Le rôle crucial de l’assurance

L’évolution du cadre juridique devra nécessairement s’accompagner d’une adaptation du système assurantiel. Les contrats d’assurance responsabilité civile professionnelle des médecins et des établissements de santé devront être revus pour intégrer les risques spécifiques liés à l’utilisation d’outils d’IA. De nouveaux produits d’assurance pourraient voir le jour, comme des polices spécifiques pour les concepteurs d’IA médicale.

La question de l’assurabilité de certains risques liés à l’IA en santé se posera inévitablement. Des mécanismes de mutualisation des risques à l’échelle nationale ou européenne pourraient être nécessaires pour garantir une couverture adéquate sans freiner l’innovation.

Les perspectives d’évolution législative

Le législateur français et européen est conscient de la nécessité d’adapter le droit à ces nouvelles réalités. Au niveau national, une proposition de loi visant à encadrer l’utilisation de l’IA en santé est actuellement en discussion. Elle prévoit notamment la création d’un comité d’éthique spécifique et l’obligation d’une certification pour les outils d’IA médicale les plus critiques.

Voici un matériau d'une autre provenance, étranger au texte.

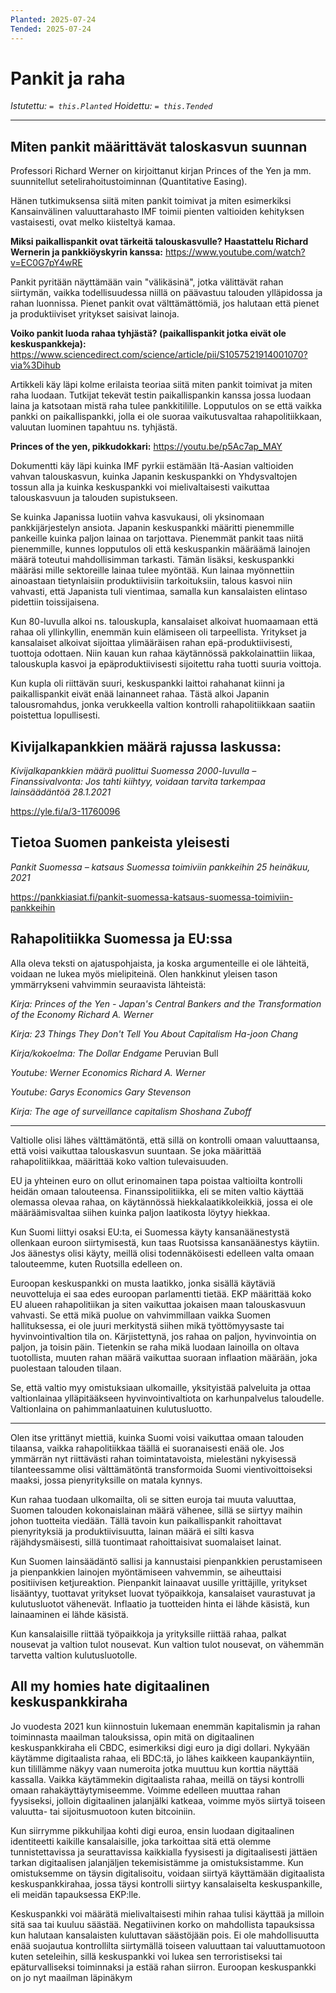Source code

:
 ```yaml
---
Planted: 2025-07-24
Tended: 2025-07-24
---
```

# Pankit ja raha

*Istutettu: `= this.Planted`*
*Hoidettu: `= this.Tended`*

---

## Miten pankit määrittävät taloskasvun suunnan

Professori Richard Werner on kirjoittanut kirjan Princes of the Yen ja mm. suunnitellut setelirahoitustoiminnan (Quantitative Easing).

Hänen tutkimuksensa siitä miten pankit toimivat ja miten esimerkiksi Kansainvälinen valuuttarahasto IMF toimii pienten valtioiden kehityksen vastaisesti, ovat melko kiisteltyä kamaa.

**Miksi paikallispankit ovat tärkeitä talouskasvulle? Haastattelu Richard Wernerin ja pankkiöyskyrin kanssa:**
https://www.youtube.com/watch?v=EC0G7pY4wRE

Pankit pyritään näyttämään vain "välikäsinä", jotka välittävät rahan siirtymän, vaikka todellisuudessa niillä on päävastuu talouden ylläpidossa ja rahan luonnissa. Pienet pankit ovat välttämättömiä, jos halutaan että pienet ja produktiiviset yritykset saisivat lainoja.

**Voiko pankit luoda rahaa tyhjästä? (paikallispankit jotka eivät ole keskuspankkeja):**
https://www.sciencedirect.com/science/article/pii/S1057521914001070?via%3Dihub

Artikkeli käy läpi kolme erilaista teoriaa siitä miten pankit toimivat ja miten raha luodaan. Tutkijat tekevät testin paikallispankin kanssa jossa luodaan laina ja katsotaan mistä raha tulee pankkitilille. Lopputulos on se että vaikka pankki on paikallispankki, jolla ei ole suoraa vaikutusvaltaa rahapolitiikkaan, valuutan luominen tapahtuu ns. tyhjästä.

**Princes of the yen, pikkudokkari:**
https://youtu.be/p5Ac7ap_MAY

Dokumentti käy läpi kuinka IMF pyrkii estämään Itä-Aasian valtioiden vahvan talouskasvun, kuinka Japanin keskuspankki on Yhdysvaltojen tossun alla ja kuinka keskuspankki voi mielivaltaisesti vaikuttaa talouskasvuun ja talouden supistukseen.

Se kuinka Japanissa luotiin vahva kasvukausi, oli yksinomaan pankkijärjestelyn ansiota. Japanin keskuspankki määritti pienemmille pankeille kuinka paljon lainaa on tarjottava. Pienemmät pankit taas niitä pienemmille, kunnes lopputulos oli että keskuspankin määräämä lainojen määrä toteutui mahdollisimman tarkasti. Tämän lisäksi, keskuspankki määräsi mille sektoreille lainaa tulee myöntää. Kun lainaa myönnettiin ainoastaan tietynlaisiin produktiivisiin tarkoituksiin, talous kasvoi niin vahvasti, että Japanista tuli vientimaa, samalla kun kansalaisten elintaso pidettiin toissijaisena.

Kun 80-luvulla alkoi ns. talouskupla, kansalaiset alkoivat huomaamaan että rahaa oli yllinkyllin, enemmän kuin elämiseen oli tarpeellista. Yritykset ja kansalaiset alkoivat sijoittaa ylimääräisen rahan epä-produktiivisesti, tuottoja odottaen. Niin kauan kun rahaa käytännössä pakkolainattiin liikaa, talouskupla kasvoi ja epäproduktiivisesti sijoitettu raha tuotti suuria voittoja.

Kun kupla oli riittävän suuri, keskuspankki laittoi rahahanat kiinni ja paikallispankit eivät enää lainanneet rahaa. Tästä alkoi Japanin talousromahdus, jonka verukkeella valtion kontrolli rahapolitiikkaan saatiin poistettua lopullisesti.

## Kivijalkapankkien määrä rajussa laskussa:

*Kivijalkapankkien määrä puolittui Suomessa 2000-luvulla – Finanssivalvonta: Jos tahti kiihtyy, voidaan tarvita tarkempaa lainsäädäntöä*
*28.1.2021*

https://yle.fi/a/3-11760096

## Tietoa Suomen pankeista yleisesti

*Pankit Suomessa – katsaus Suomessa toimiviin pankkeihin*
*25 heinäkuu, 2021*

https://pankkiasiat.fi/pankit-suomessa-katsaus-suomessa-toimiviin-pankkeihin


## Rahapolitiikka Suomessa ja EU:ssa

Alla oleva teksti on ajatuspohjaista, ja koska argumenteille ei ole lähteitä, voidaan ne lukea myös mielipiteinä. Olen hankkinut yleisen tason ymmärrykseni vahvimmin seuraavista lähteistä:

*Kirja: Princes of the Yen - Japan's Central Bankers and the Transformation of the Economy*
*Richard A. Werner*

*Kirja: 23 Things They Don't Tell You About Capitalism*
*Ha-joon Chang*

*Kirja/kokoelma: The Dollar Endgame*
Peruvian Bull

*Youtube: Werner Economics*
*Richard A. Werner*

*Youtube: Garys Economics*
*Gary Stevenson*

*Kirja: The age of surveillance capitalism*
*Shoshana Zuboff*

---

Valtiolle olisi lähes välttämätöntä, että sillä on kontrolli omaan valuuttaansa, että voisi vaikuttaa talouskasvun suuntaan. Se joka määrittää rahapolitiikkaa, määrittää koko valtion tulevaisuuden.

EU ja yhteinen euro on ollut erinomainen tapa poistaa valtioilta kontrolli heidän omaan talouteensa. Finanssipolitiikka, eli se miten valtio käyttää olemassa olevaa rahaa, on käytännössä hiekkalaatikkoleikkiä, jossa ei ole määräämisvaltaa siihen kuinka paljon laatikosta löytyy hiekkaa.

Kun Suomi liittyi osaksi EU:ta, ei Suomessa käyty kansanäänestystä ollenkaan euroon siirtymisestä, kun taas Ruotsissa kansanäänestys käytiin. Jos äänestys olisi käyty, meillä olisi todennäköisesti edelleen valta omaan talouteemme, kuten Ruotsilla edelleen on.

Euroopan keskuspankki on musta laatikko, jonka sisällä käytäviä neuvotteluja ei saa edes euroopan parlamentti tietää. EKP määrittää koko EU alueen rahapolitiikan ja siten vaikuttaa jokaisen maan talouskasvuun vahvasti. Se että mikä puolue on vahvimmillaan vaikka Suomen hallituksessa, ei ole juuri merkitystä siihen mikä työttömyysaste tai hyvinvointivaltion tila on. Kärjistettynä, jos rahaa on paljon, hyvinvointia on paljon, ja toisin päin. Tietenkin se raha mikä luodaan lainoilla on oltava tuotollista, muuten rahan määrä vaikuttaa suoraan inflaation määrään, joka puolestaan talouden tilaan.

Se, että valtio myy omistuksiaan ulkomaille, yksityistää palveluita ja ottaa valtionlainaa ylläpitääkseen hyvinvointivaltiota on karhunpalvelus taloudelle. Valtionlaina on pahimmanlaatuinen kulutusluotto.

---

Olen itse yrittänyt miettiä, kuinka Suomi voisi vaikuttaa omaan talouden tilaansa, vaikka rahapolitiikkaa täällä ei suoranaisesti enää ole. Jos ymmärrän nyt riittävästi rahan toimintatavoista, mielestäni nykyisessä tilanteessamme olisi välttämätöntä transformoida Suomi vientivoittoiseksi maaksi, jossa pienyrityksille on matala kynnys.

Kun rahaa tuodaan ulkomailta, oli se sitten euroja tai muuta valuuttaa, Suomen talouden kokonaislainan määrä vähenee, sillä se siirtyy maihin johon tuotteita viedään. Tällä tavoin kun paikallispankit rahoittavat pienyrityksiä ja produktiivisuutta, lainan määrä ei silti kasva räjähdysmäisesti, sillä tuontimaat rahoittaisivat suomalaiset lainat.

Kun Suomen lainsäädäntö sallisi ja kannustaisi pienpankkien perustamiseen ja pienpankkien lainojen myöntämiseen vahvemmin, se aiheuttaisi positiivisen ketjureaktion. Pienpankit lainaavat uusille yrittäjille, yritykset lisääntyy, tuottavat yritykset luovat työpaikkoja, kansalaiset vaurastuvat ja kulutusluotot vähenevät. Inflaatio ja tuotteiden hinta ei lähde käsistä, kun lainaaminen ei lähde käsistä.

Kun kansalaisille riittää työpaikkoja ja yrityksille riittää rahaa, palkat nousevat ja valtion tulot nousevat. Kun valtion tulot nousevat, on vähemmän tarvetta valtion kulutusluotolle.


## All my homies hate digitaalinen keskuspankkiraha

Jo vuodesta 2021 kun kiinnostuin lukemaan enemmän kapitalismin ja rahan toiminnasta maailman talouksissa, opin mitä on digitaalinen keskuspankkiraha eli CBDC, esimerkiksi digi euro ja digi dollari. Nykyään käytämme digitaalista rahaa, eli BDC:tä, jo lähes kaikkeen kaupankäyntiin, kun tilillämme näkyy vaan numeroita jotka muuttuu kun korttia näyttää kassalla. Vaikka käytämmekin digitaalista rahaa, meillä on täysi kontrolli omaan rahakäyttäytymiseemme. Voimme edelleen muuttaa rahan fyysiseksi, jolloin digitaalinen jalanjälki katkeaa, voimme myös siirtyä toiseen valuutta- tai sijoitusmuotoon kuten bitcoiniin.

Kun siirrymme pikkuhiljaa kohti digi euroa, ensin luodaan digitaalinen identiteetti kaikille kansalaisille, joka tarkoittaa sitä että olemme tunnistettavissa ja seurattavissa kaikkialla fyysisesti ja digitaalisesti jättäen tarkan digitaalisen jalanjäljen tekemisistämme ja omistuksistamme. Kun omistuksemme on täysin digitalisoitu, voidaan siirtyä käyttämään digitaalista keskuspankkirahaa, jossa täysi kontrolli siirtyy kansalaiselta keskuspankille, eli meidän tapauksessa EKP:lle.

Keskuspankki voi määrätä mielivaltaisesti mihin rahaa tulisi käyttää ja milloin sitä saa tai kuuluu säästää. Negatiivinen korko on mahdollista tapauksissa kun halutaan kansalaisten kuluttavan säästöjään pois. Ei ole mahdollisuutta enää suojautua kontrollilta siirtymällä toiseen valuuttaan tai valuuttamuotoon kuten seteleihin, sillä keskuspankki voi lukea sen terroristiseksi tai epäturvalliseksi toiminnaksi ja estää rahan siirron. Euroopan keskuspankki on jo nyt maailman läpinäkym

Au niveau européen, le futur règlement sur l’IA devrait avoir un impact significatif sur le cadre juridique de la responsabilité. Il prévoit notamment des obligations renforcées pour les systèmes d’IA à haut risque, catégorie dans laquelle entreront probablement de nombreux outils médicaux.

Les défis éthiques et sociétaux

Au-delà des aspects purement juridiques, la question de la responsabilité des outils d’IA médicale soulève des enjeux éthiques et sociétaux majeurs. Le risque de déshumanisation de la relation médecin-patient est souvent évoqué, de même que les questions d’équité d’accès à ces nouvelles technologies.

La protection des données personnelles de santé, particulièrement sensibles, est un autre défi de taille. Le RGPD offre un cadre général, mais son application aux spécificités de l’IA médicale nécessite encore des clarifications.

Enfin, la question de la souveraineté technologique en matière d’IA médicale se pose avec acuité. Comment garantir que les outils utilisés dans le système de santé français répondent à nos valeurs et à nos exigences éthiques ?

L’encadrement juridique de la responsabilité des outils d’IA médicale est un chantier complexe mais crucial. Il nécessite une approche équilibrée, capable de protéger les patients tout en favorisant l’innovation. Le droit devra évoluer rapidement pour répondre à ces nouveaux enjeux, tout en restant fidèle aux principes fondamentaux de notre système de santé.